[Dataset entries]
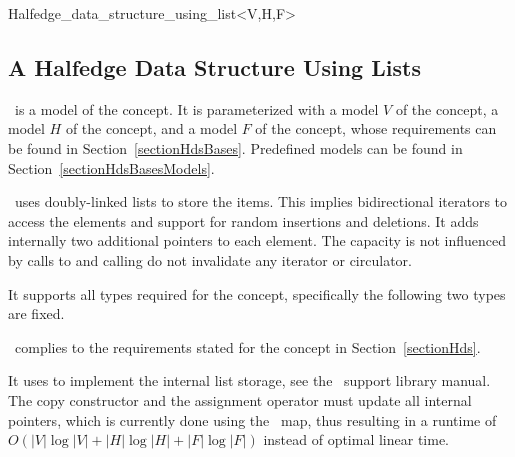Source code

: \begin{ccClassTemplate}{Halfedge_data_structure_using_list<V,H,F>}
\subsection{A Halfedge Data Structure Using Lists}
\label{sectionHdsUsingList}

\ccDefinition

\ccClassTemplateName\ is a model of the 
concept. It is parameterized with a model $V$ of the 
concept, a model $H$ of the  concept, and a model
$F$ of the  concept, whose requirements can be found
in Section~\ref{sectionHdsBases}.  Predefined models can be found in
Section~\ref{sectionHdsBasesModels}.

\ccClassTemplateName\ uses doubly-linked lists to store the items.
This implies bidirectional iterators to access the elements and
support for random insertions and deletions. It adds internally two
additional pointers to each element.  The capacity is not influenced
by calls to  and calling  do not
invalidate any iterator or circulator.


\ccTypes

It supports all types required for the  concept,
specifically the following two types are fixed.

\ccGlue
{}

\ccOperations

\ccClassTemplateName\ complies to the requirements stated for the
concept  in Section~\ref{sectionHds}.

\ccImplementation

It uses  to implement the internal list
storage, see the \cgal\ support library manual. The copy constructor
and the assignment operator must update all internal pointers, which
is currently done using the \stl\ map, thus resulting in a runtime of
$O( |V| \log |V| + |H| \log |H| + |F| \log |F|)$ instead of optimal
linear time.

\end{ccClassTemplate}


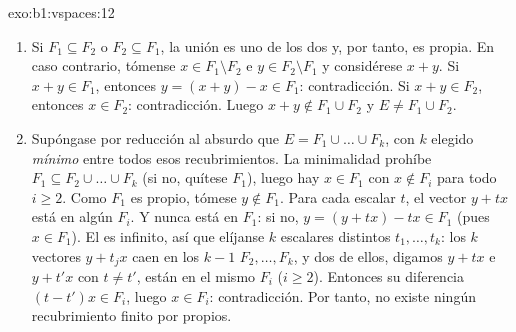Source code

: \begin{solution}{exo:b1:vspaces:12}
\begin{enumerate}
  \item Si $F_1 \subseteq F_2$ o $F_2 \subseteq F_1$, la unión es
        uno de los dos y, por tanto, es propia. En caso contrario,
        tómense $x \in F_1 \setminus F_2$ e $y \in F_2 \setminus F_1$
        y considérese $x + y$. Si $x + y \in F_1$, entonces
        $y = (x + y) - x \in F_1$: contradicción. Si $x + y \in F_2$,
        entonces $x \in F_2$: contradicción. Luego
        $x + y \notin F_1 \cup F_2$ y $E \neq F_1 \cup F_2$.
  \item Supóngase por reducción al absurdo que
        $E = F_1 \cup \dots \cup F_k$, con $k$ elegido \emph{mínimo}
        entre todos esos recubrimientos. La minimalidad prohíbe
        $F_1 \subseteq F_2 \cup \dots \cup F_k$ (si no, quítese
        $F_1$), luego hay $x \in F_1$ con $x \notin F_i$ para todo
        $i \geq 2$. Como $F_1$ es propio, tómese $y \notin F_1$.
        Para cada escalar $t$, el vector $y + t x$ está en algún
        $F_i$. Y nunca está en $F_1$: si no,
        $y = (y + tx) - tx \in F_1$ (pues $x \in F_1$). El 
        es infinito, así que elíjanse $k$ escalares distintos
        $t_1, \dots, t_k$: los $k$ vectores $y + t_j x$ caen en los
        $k - 1$  $F_2, \dots, F_k$, y dos de ellos,
        digamos $y + t x$ e $y + t' x$ con $t \neq t'$, están en el
        mismo $F_i$ ($i \geq 2$). Entonces su diferencia
        $(t - t')x \in F_i$, luego $x \in F_i$: contradicción. Por
        tanto, no existe ningún recubrimiento finito por
         propios.
\end{enumerate}
\end{solution}

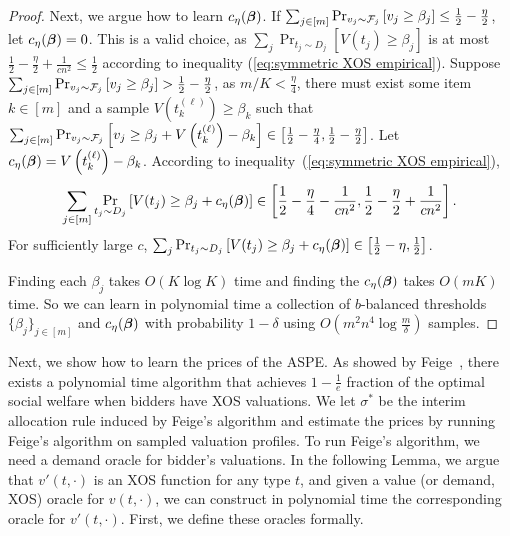 \begin{proof}
 		Next, we argue how to learn $c_\eta(\boldsymbol{\beta})$. If $\sum_{j\in[m]} \Pr_{v_j\sim{\mathcal{F}}_j}\left[v_j\geq \beta_j \right] \leq \frac{1}{2}-\frac{\eta}{2}$, let $c_{\eta}(\boldsymbol{\beta})=0$. 
		This is a valid choice, as $\sum_{j} \Pr_{t_{j}\sim D_j}\left[V(t_j)\geq \beta_j\right]$ is at most $\frac{1}{2}-\frac{\eta}{2}+\frac{1}{cn^2}\leq \frac{1}{2}$ %
		 according to inequality (\ref{eq:symmetric XOS empirical}). 
		 Suppose $\sum_{j\in[m]} \Pr_{v_j\sim{\mathcal{F}}_j}\left[v_j\geq \beta_j \right] > \frac{1}{2}-\frac{\eta}{2}$, as $m/K< \frac{\eta}{4}$, there must exist some item $k\in[m]$ and a sample $V\left(t_k^{(\ell)}\right)\geq \beta_k$ such that $\sum_{j\in[m]} \Pr_{v_j\sim{\mathcal{F}}_j}\left[v_j\geq \beta_j+V\left(t_k^{(\ell)}\right)- \beta_k \right]\in \left[\frac{1}{2}-\frac{\eta}{4},\frac{1}{2}-\frac{\eta}{2}\right]$.
		  Let $c_\eta(\boldsymbol{\beta})= V\left(t_k^{(\ell)}\right)- \beta_k$.
		   According to inequality~(\ref{eq:symmetric XOS empirical}),  $$\sum_{j\in[m]} \Pr_{t_{j}\sim D_j}\left[V(t_j)\geq \beta_j+c_\eta(\boldsymbol{\beta}) \right]\in  \left[\frac{1}{2}-\frac{\eta}{4}-\frac{1}{cn^2},\frac{1}{2}-\frac{\eta}{2}+\frac{1}{cn^2}\right].$$
		    For sufficiently large $c$, $\sum_{j} \Pr_{t_{j}\sim D_j}\left[V(t_j)\geq \beta_j+c_\eta(\boldsymbol{\beta}) \right]\in  \left[\frac{1}{2}-\eta,\frac{1}{2}\right]$. 
 		
 		Finding each $\beta_j$ takes $O(K\log K)$ time and finding the $c_\eta(\boldsymbol{\beta})$ takes $O(mK)$ time. So we can learn in polynomial time a collection of $b$-balanced thresholds $\{\beta_j\}_{j\in[m]}$ and $c_\eta(\boldsymbol{\beta})$ with probability $1-\delta$ using $O\left(m^2n^4\log \frac{m}{\delta}\right)$ samples.
 			\end{proof}
 			
 		Next, we show how to learn the prices of the ASPE. As showed by Feige~\cite{Feige09}, there exists a polynomial time algorithm that achieves $1-\frac{1}{e}$ fraction of the optimal social welfare when bidders have XOS valuations. We let $\sigma^*$ be the interim allocation rule induced by Feige's algorithm and estimate the prices by running Feige's algorithm on sampled valuation profiles.	To run Feige's algorithm, we need a demand oracle for bidder's valuations. In the following Lemma, we argue that $v'(t,\cdot)$ is an XOS function for any type $t$, and given a value (or demand, XOS) oracle for $v(t,\cdot)$, we can construct in polynomial time the corresponding oracle for $v'(t,\cdot)$. First, we define these oracles formally.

*PROBLEM TO SOLVE:* Search the entries for the string "This" and return each line where it turns up.

*PROBLEM SOLUTION:*
This implies bidirectional iterators to access the elements and
		This is a valid choice, as $\sum_{j} \Pr_{t_{j}\sim D_j}\left[V(t_j)\geq \beta_j\right]$ is at most $\frac{1}{2}-\frac{\eta}{2}+\frac{1}{cn^2}\leq \frac{1}{2}$ %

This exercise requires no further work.